Density functional theory (DFT) calculations and other computational tools were used and tailored to calculate a large set of possible hole transport materials (HTMs) for enhancing the performance of perovskite solar cells based on relevant structural features. “Then we synthesized about 100 initial materials and tested them in solar cells, which allowed us to train machine learning models to select two more batches of about 20 materials in order to maximize the solar cell device efficiency,” the research's corresponding author, Pascal Friederich, told pv magazine.
Molecules with differing characteristics were automatically produced at HI ERN with the help of a robotic system and used to manufacture otherwise identical solar cells, dopant-free HTMs in p-i-n structured perovskite solar cell devices. The results for the series of HTMs showed an initial power conversion efficiency exceeding 20% after Bayesian optimization, according to the paper. These materials reached an efficiency as high as 26.2% and a certified efficiency of 25.9%.
Furthermore, the devices maintained 80% of the initial performance for more than 1000 hours, which was attributed to the passivating properties of the new HTM, suppressing nonradiative recombination at the interface more effectively. “For model selection, we trained different ML models on a random 10-fold cross-validation of the 101 experimental molecular data points. Tested ML models included random forest regression, linear regression, neural networks, GP regression, and kernel-ridge regression. All simple models performed equally well,” noted the team.
“We were able to use the high throughput (HT) synthesis we developed for the wide range of molecules, and couple experimental and theoretical data to discover new hole-transport materials using Bayesian optimization. This is a promising research direction that uses machine learning to learn and understand, rather than just accelerating discovery,” Anastasia Barabash, research team member, told pv magazine, stressing that the trained ML models can be used to learn more about the underlying relationship between microscopic molecular properties and macroscopic device performance.
Research first author, Jianchang Wu, told pv magazine that one of the challenges of the study was to purifiy hundreds of molecules consistently, maintaining reproducibility from batch to batch, as well as keeping uniform conditions of the “many environmental, crystallization, and process factors that can “substantially” affect the outcome.
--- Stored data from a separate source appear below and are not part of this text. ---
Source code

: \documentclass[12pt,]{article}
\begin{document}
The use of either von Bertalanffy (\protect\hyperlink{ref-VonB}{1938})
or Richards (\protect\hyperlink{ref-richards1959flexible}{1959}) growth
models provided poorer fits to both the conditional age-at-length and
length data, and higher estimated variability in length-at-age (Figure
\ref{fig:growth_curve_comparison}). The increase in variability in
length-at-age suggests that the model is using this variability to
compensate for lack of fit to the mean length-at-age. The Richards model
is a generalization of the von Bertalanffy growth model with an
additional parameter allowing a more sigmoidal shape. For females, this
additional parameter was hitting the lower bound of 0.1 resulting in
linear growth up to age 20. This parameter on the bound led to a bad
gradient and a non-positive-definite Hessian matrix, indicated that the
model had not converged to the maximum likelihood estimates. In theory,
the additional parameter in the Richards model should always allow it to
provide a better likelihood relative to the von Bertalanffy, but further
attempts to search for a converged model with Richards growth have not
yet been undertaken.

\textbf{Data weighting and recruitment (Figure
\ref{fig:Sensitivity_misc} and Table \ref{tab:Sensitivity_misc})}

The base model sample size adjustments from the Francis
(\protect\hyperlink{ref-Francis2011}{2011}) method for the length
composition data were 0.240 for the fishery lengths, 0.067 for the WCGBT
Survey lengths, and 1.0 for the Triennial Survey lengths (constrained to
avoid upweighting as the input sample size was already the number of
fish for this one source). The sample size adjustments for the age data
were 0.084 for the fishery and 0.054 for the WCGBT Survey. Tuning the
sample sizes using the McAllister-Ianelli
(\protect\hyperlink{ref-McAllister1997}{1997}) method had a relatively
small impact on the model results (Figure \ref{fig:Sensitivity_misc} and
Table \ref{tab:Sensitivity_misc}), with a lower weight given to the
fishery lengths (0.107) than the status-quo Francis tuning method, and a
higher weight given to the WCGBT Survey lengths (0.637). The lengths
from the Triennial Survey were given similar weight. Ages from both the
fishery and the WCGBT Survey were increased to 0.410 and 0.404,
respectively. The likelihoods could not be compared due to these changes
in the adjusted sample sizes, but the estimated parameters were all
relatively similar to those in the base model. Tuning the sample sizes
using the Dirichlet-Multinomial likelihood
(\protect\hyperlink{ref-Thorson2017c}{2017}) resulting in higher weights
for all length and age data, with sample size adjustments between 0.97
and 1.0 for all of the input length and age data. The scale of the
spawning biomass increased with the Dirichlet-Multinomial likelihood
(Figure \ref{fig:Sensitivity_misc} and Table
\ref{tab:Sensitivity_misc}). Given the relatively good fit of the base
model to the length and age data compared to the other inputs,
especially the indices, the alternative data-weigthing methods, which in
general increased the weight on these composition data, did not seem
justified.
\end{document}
Such models can be further explored as autonomous workflows “to identify and predict further novel molecules” tailored for a variety of applications, noted the group, adding that it could also be used to predict perovskite device performance of new molecular designs using design rules extracted and “elucidated from a fully trained model.”
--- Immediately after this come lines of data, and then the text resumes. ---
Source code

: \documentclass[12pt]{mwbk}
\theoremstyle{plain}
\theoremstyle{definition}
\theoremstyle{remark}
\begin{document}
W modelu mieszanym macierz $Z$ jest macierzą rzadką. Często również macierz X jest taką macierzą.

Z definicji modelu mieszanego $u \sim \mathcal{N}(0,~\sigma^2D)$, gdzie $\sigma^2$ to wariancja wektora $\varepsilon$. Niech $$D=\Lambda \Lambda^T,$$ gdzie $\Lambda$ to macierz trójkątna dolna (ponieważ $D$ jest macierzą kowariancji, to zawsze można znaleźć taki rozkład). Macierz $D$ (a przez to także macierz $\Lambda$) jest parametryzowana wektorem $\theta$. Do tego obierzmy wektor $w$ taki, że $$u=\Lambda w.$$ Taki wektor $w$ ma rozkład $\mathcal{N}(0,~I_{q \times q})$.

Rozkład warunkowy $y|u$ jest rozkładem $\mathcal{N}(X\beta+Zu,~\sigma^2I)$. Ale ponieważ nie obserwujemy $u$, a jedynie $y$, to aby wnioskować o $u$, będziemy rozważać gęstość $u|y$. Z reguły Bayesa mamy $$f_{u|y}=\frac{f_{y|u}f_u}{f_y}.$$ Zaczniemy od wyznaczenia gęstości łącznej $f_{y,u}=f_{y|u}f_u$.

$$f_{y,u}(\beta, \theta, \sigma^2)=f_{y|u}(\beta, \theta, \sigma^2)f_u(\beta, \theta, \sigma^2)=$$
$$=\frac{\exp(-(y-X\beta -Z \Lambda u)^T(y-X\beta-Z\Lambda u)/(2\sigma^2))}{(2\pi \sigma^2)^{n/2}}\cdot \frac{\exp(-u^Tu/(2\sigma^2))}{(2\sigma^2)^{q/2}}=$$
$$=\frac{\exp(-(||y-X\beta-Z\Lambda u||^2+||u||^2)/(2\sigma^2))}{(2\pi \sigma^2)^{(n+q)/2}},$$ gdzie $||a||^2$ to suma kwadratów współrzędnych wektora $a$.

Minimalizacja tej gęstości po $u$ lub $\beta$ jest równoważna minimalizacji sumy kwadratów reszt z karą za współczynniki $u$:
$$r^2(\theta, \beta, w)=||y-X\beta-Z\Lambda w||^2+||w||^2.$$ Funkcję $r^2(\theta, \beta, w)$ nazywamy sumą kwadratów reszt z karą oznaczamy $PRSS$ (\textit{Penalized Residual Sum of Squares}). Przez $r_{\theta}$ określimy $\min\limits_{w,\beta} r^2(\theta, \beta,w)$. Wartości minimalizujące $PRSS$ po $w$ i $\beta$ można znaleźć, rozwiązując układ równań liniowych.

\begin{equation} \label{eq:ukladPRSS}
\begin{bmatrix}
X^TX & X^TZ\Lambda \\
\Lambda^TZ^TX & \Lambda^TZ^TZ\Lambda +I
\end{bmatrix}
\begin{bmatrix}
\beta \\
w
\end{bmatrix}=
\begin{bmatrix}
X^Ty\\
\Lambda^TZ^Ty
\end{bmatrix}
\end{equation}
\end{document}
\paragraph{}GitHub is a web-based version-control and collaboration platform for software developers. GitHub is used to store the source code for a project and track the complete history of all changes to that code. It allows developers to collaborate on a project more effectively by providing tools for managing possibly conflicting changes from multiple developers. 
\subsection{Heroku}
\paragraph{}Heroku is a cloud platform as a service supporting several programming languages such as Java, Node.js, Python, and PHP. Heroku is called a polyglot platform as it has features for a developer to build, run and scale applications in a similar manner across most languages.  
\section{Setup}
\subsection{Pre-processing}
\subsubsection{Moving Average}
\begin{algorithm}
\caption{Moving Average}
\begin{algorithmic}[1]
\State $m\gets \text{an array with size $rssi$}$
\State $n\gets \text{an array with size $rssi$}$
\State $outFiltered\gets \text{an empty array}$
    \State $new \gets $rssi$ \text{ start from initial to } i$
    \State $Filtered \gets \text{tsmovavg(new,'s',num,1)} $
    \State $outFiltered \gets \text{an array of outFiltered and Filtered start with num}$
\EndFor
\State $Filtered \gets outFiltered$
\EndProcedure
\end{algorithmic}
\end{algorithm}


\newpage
Looking ahead, the group said it will integrate material discovery and device optimization into a seamless, closed-loop process. “Achieving this will require a concerted effort in interdisciplinary research, combining insights from materials science, engineering, and advanced computational techniques to create a synergistic workflow,” it said.
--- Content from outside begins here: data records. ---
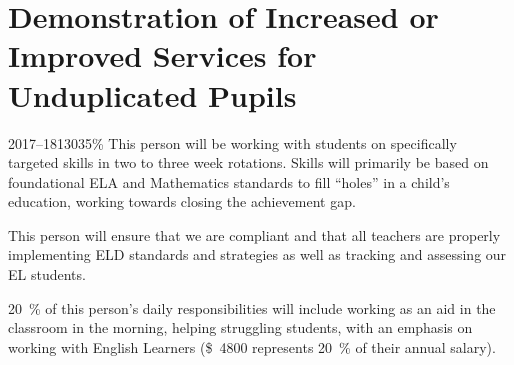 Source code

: \documentclass{article}
\newcommand{\dollar}[1]{\SI{#1}[\$]{}}
\begin{document}
\section{Demonstration of Increased or Improved Services for Unduplicated Pupils}
\begin{demIISUP}{2017--18}{13035}{\si{\percent}}
 This person will be working with students on specifically targeted skills in two to three week rotations. Skills will primarily be based on foundational ELA and Mathematics standards to fill ``holes'' in a child's education, working towards closing the achievement gap.

 This person will ensure that we are compliant and that all teachers are properly implementing ELD standards and strategies as well as tracking and assessing our EL students.

 \SI{20}{\percent} of this person's daily responsibilities will include working as an aid in the classroom in the morning, helping struggling students, with an emphasis on working with English Learners (\dollar{4800} represents \SI{20}{\percent} of their annual salary).
\end{demIISUP}
\end{document}

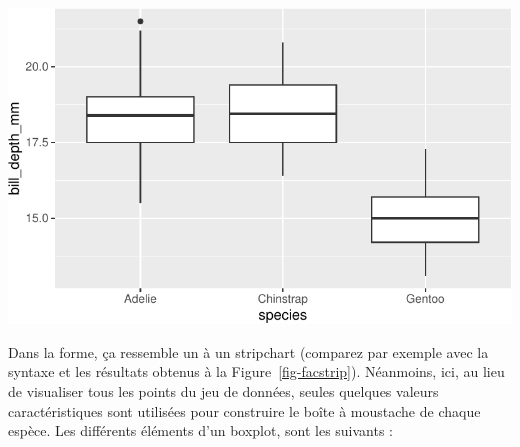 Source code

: \documentclass[
  a4paper,
  DIV=11,
  numbers=noendperiod,
  oneside]{scrreprt}
\begin{document}
\includegraphics{03-visualization_files/figure-pdf/unnamed-chunk-72-1.pdf}

Dans la forme, ça ressemble un à un stripchart (comparez par exemple
avec la syntaxe et les résultats obtenus à la
Figure~\ref{fig-facstrip}). Néanmoins, ici, au lieu de visualiser tous
les points du jeu de données, seules quelques valeurs caractéristiques
sont utilisées pour construire le boîte à moustache de chaque espèce.
Les différents éléments d'un boxplot, sont les suivants :
\end{document}
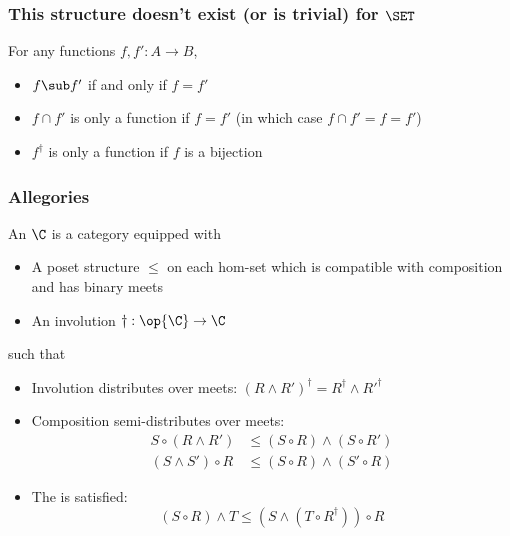 {    \begin{frame}
        \frametitle{This structure doesn't exist (or is trivial) for $\SET$}
        For any functions $f,f':A\to B$,
        \begin{itemize}\pause
            \item $f\sub f'$ if and only if $f=f'$\pause
            \item $f\cap f'$ is only a function if $f=f'$ (in which case $f\cap f'=f=f'$)\pause
            \item $f^\dagger$ is only a function if $f$ is a bijection 
        \end{itemize}
    \end{frame}

    \begin{frame}
        \frametitle{Allegories}\pause
        {\large
         An  $\C$ is a category equipped with\pause
        \begin{itemize}
            \item A poset structure $\leq$ on each hom-set \pause which is compatible with composition
                \pause\pause
                \pause and has binary meets
                \pause\pause
                \pause
            \item An involution $\dagger:\op{\C}\to\C$
        \end{itemize}\pause
        such that
        \begin{itemize}
            \item Involution distributes over meets: $(R\land R')^{\dagger} = R^{\dagger}\land R'^{\dagger}$\pause
            \item Composition semi-distributes over meets:
                \begin{align*}
                    S\circ (R\land R') &\leq (S\circ R)\land (S\circ R')\\
                    (S\land S')\circ R &\leq (S\circ R)\land (S'\circ R)
                \end{align*}\pause
            \item \vspace{-0.6cm}The  is satisfied:
                \[ (S\circ R)\land T \leq (S\land (T\circ R^{\dagger}))\circ R \]
        \end{itemize}
        }
    \end{frame}

}
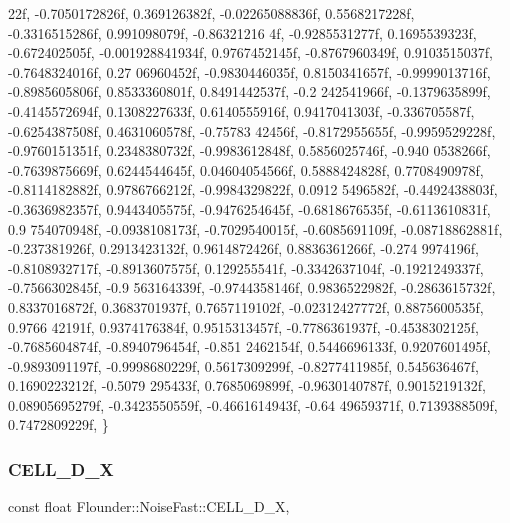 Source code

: \begin{DoxyCode}
      22f, -0.7050172826f, 0.369126382f, -0.02265088836f, 0.5568217228f, -0.3316515286f, 0.991098079f, -0.86321216
      4f, -0.9285531277f, 0.1695539323f,
        -0.672402505f, -0.001928841934f, 0.9767452145f, -0.8767960349f, 0.9103515037f, -0.7648324016f, 0.27
      06960452f, -0.9830446035f, 0.8150341657f, -0.9999013716f, -0.8985605806f, 0.8533360801f, 0.8491442537f, -0.2
      242541966f, -0.1379635899f, -0.4145572694f,
        0.1308227633f, 0.6140555916f, 0.9417041303f, -0.336705587f, -0.6254387508f, 0.4631060578f, -0.75783
      42456f, -0.8172955655f, -0.9959529228f, -0.9760151351f, 0.2348380732f, -0.9983612848f, 0.5856025746f, -0.940
      0538266f, -0.7639875669f, 0.6244544645f,
        0.04604054566f, 0.5888424828f, 0.7708490978f, -0.8114182882f, 0.9786766212f, -0.9984329822f, 0.0912
      5496582f, -0.4492438803f, -0.3636982357f, 0.9443405575f, -0.9476254645f, -0.6818676535f, -0.6113610831f, 0.9
      754070948f, -0.0938108173f, -0.7029540015f,
        -0.6085691109f, -0.08718862881f, -0.237381926f, 0.2913423132f, 0.9614872426f, 0.8836361266f, -0.274
      9974196f, -0.8108932717f, -0.8913607575f, 0.129255541f, -0.3342637104f, -0.1921249337f, -0.7566302845f, -0.9
      563164339f, -0.9744358146f, 0.9836522982f,
        -0.2863615732f, 0.8337016872f, 0.3683701937f, 0.7657119102f, -0.02312427772f, 0.8875600535f, 0.9766
      42191f, 0.9374176384f, 0.9515313457f, -0.7786361937f, -0.4538302125f, -0.7685604874f, -0.8940796454f, -0.851
      2462154f, 0.5446696133f, 0.9207601495f,
        -0.9893091197f, -0.9998680229f, 0.5617309299f, -0.8277411985f, 0.545636467f, 0.1690223212f, -0.5079
      295433f, 0.7685069899f, -0.9630140787f, 0.9015219132f, 0.08905695279f, -0.3423550559f, -0.4661614943f, -0.64
      49659371f, 0.7139388509f, 0.7472809229f,
    \}
\end{DoxyCode}
\mbox{\label{class_flounder_1_1_noise_fast_ae5472058a00cc5cdc610b6be2e5e5f0e}} 
\subsubsection{\texorpdfstring{C\+E\+L\+L\+\_\+D\+\_\+X}{CELL\_3D\_X}}
{\footnotesize\ttfamily const float Flounder\+::\+Noise\+Fast\+::\+C\+E\+L\+L\+\_\+D\+\_\+X\hspace{0.3cm}{\ttfamily [static]}, {\ttfamily [private]}}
The research work is described in the paper “Inverse design workflow discovers hole-transport materials tailored for perovskite solar cells,” recently published in Science.
The scientists participating in the study were from Helmholtz Institute Erlangen-Nürnberg for Renewable Energy (HI ERN), a branch of Forschungszentrum Jülich, Karlsruher Instituts für Technologie (KIT), Friedrich Alexander University Erlangen Nürnberg (FAU), Ulsan National Institute of Science in South Korea, in China, University of Groningen, in Netherlands, as well Xiamen University and the University of Electronic Science and Technology, both based in China.